Branch target predictor
From Wikipedia, the free encyclopedia
In computer architecture, a branch target predictor is the part of a processor that predicts the target of a conditional branch or unconditional jump instruction before that instruction has been fetched from the instruction cache. The instruction cache is a specialized kind of CPU cache.
Branch target prediction is not the same as branch prediction. Branch prediction attempts to guess whether the branch will be taken or not. Branch target prediction attempts to guess the target of the branch or unconditional jump before it is computed from parsing the instruction itself.
In more parallel processor designs, as the instruction cache latency grows longer and the fetch width grows wider, branch target extraction becomes a bottleneck. The recurrence is:
- Instruction cache fetches block of instructions
- Instructions in block are scanned to identify branches
- First predicted taken branch is identified
- Target of that branch is computed
- Instruction fetch restarts at branch target
In machines where this recurrence takes two cycles, the machine loses one full cycle of fetch after every predicted taken branch. As predicted branches happen every 10 instructions or so, this can force a substantial drop in fetch bandwidth. Some machines with longer instruction cache latencies would have an even larger loss. To ameliorate the loss, some machines implement branch target prediction: given the address of a branch, they predict the target of that branch. A refinement of the idea predicts the start of a sequential run of instructions given the address of the start of the previous sequential run of instructions.

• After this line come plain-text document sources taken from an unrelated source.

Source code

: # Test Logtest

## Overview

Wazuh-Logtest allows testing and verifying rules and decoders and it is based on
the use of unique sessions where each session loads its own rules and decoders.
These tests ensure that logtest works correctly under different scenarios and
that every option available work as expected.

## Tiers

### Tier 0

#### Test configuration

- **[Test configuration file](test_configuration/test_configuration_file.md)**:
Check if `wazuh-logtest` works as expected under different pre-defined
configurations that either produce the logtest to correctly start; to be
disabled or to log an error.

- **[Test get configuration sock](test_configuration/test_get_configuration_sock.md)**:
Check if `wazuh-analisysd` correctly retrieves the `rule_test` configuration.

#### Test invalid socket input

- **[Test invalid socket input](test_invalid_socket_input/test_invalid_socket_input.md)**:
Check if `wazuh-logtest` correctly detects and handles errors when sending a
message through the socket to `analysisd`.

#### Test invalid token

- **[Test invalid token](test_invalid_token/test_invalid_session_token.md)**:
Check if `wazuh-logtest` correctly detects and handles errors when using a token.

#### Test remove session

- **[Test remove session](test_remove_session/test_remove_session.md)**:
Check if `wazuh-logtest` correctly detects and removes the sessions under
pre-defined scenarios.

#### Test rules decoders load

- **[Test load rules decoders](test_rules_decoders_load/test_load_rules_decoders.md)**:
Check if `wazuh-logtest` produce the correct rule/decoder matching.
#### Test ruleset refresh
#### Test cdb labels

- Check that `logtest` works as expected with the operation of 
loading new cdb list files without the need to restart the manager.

This predictor reduces the recurrence above to:
- Hash the address of the first instruction in a run
- Fetch the prediction for the addresses of the targets of branches in that run of instructions
- Select the address corresponding to the branch predicted taken
As the predictor RAM can be 5-10% of the size of the instruction cache, the fetch happens much faster than the instruction cache fetch, and so this recurrence is much faster. If it were not fast enough, it could be parallelized, by predicting target addresses of target branches.